75      In the context of the second plea in law, the applicant argues that it is for the Court to ensure that inspection decisions are not arbitrary and that that review must involve checking that the indicia in the Commission’s possession before adoption of the inspection decision were sufficiently reliable and detailed. It also points out that it is not required to submit evidence casting doubt on the reliability of the indicia in the Commission’s possession in order to have the Court examine them. In the present case, the applicant considers that both the fact that the contested decisions are identical to the decision of the authority and the Commission’s conduct during the investigation, using keywords linked to the procedure before the authority, indicate that the Commission was not in possession of reliable, detailed indicia before adopting the inspection measure. In the reply, the applicant claims that as early as the application stage, it asked the Court to review the indicia in the Commission’s possession.
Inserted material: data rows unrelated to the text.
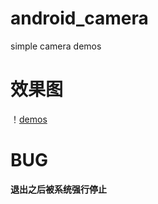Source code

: # android_camera

simple camera demos

# 效果图

！[demos](http://images.cnitblog.com/blog/570208/201501/192156347509073.png)

# BUG

**退出之后被系统强行停止**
76      In the first place, the Commission observes that the obligation imposed on it by Article 20(4) of Regulation No 1/2003 to specify the subject-matter and purpose of the inspection is described by the case-law as a fundamental requirement in order, in particular, to show that the proposed entry onto the premises of the undertakings concerned is justified. In the second place, the Commission considers that the applicant did not, in the application, ask the Court to order the production of the indicia the Commission had in its possession before the adoption of the contested decisions. It submits that any such request, when made at the stage of the reply, must be regarded as inadmissible.
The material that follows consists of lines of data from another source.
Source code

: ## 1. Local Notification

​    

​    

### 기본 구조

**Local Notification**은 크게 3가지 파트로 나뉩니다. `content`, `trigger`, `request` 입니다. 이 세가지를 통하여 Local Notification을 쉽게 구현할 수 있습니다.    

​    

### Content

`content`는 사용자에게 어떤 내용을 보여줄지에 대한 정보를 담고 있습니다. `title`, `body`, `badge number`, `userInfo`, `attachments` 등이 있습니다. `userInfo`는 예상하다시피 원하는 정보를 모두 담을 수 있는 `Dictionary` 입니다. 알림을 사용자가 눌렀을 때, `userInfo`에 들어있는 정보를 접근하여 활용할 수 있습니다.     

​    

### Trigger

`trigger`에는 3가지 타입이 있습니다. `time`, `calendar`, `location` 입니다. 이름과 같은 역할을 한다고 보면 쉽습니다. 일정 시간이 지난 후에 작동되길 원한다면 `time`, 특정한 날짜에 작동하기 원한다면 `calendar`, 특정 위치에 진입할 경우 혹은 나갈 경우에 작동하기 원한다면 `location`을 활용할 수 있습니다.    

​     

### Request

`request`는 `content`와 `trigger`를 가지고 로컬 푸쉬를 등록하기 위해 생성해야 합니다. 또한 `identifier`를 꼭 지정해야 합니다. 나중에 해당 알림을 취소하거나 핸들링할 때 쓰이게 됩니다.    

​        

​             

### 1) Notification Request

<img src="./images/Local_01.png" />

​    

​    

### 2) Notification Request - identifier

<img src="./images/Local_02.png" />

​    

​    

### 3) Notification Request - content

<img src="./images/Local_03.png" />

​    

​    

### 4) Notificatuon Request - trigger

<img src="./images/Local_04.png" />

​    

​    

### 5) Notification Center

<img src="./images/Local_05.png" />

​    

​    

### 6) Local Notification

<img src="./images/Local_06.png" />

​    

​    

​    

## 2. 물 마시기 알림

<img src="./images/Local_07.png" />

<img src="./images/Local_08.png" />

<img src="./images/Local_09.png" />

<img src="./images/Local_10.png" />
77      As regards the response to be given to this plea in law, it should be borne in mind that the administrative procedure under Regulation No 1/2003, which takes place before the Commission, is divided into two distinct and successive stages, each having its own internal logic, namely a preliminary investigation stage and an inter partes stage. The preliminary investigation stage, during which the Commission uses the powers of investigation provided for in Regulation No 1/2003 and which covers the period up to notification of the statement of objections, is intended to enable the Commission to gather all the relevant information tending to prove or disprove the existence of an infringement of the competition rules and to adopt an initial position on the course of the procedure and on how it is to proceed. By contrast, the inter partes stage, which covers the period from the notification of the statement of objections to the adoption of the final decision, must enable the Commission to reach a final decision on the alleged infringement (see, to that effect, judgments of 29 September 2011 in Elf Aquitaine v Commission, C‑521/09 P, ECR, EU:C:2011:620, paragraph 113 and the case-law cited, and of 8 July 2008 in AC-Treuhand v Commission, T‑99/04, ECR, EU:T:2008:256, paragraph 47).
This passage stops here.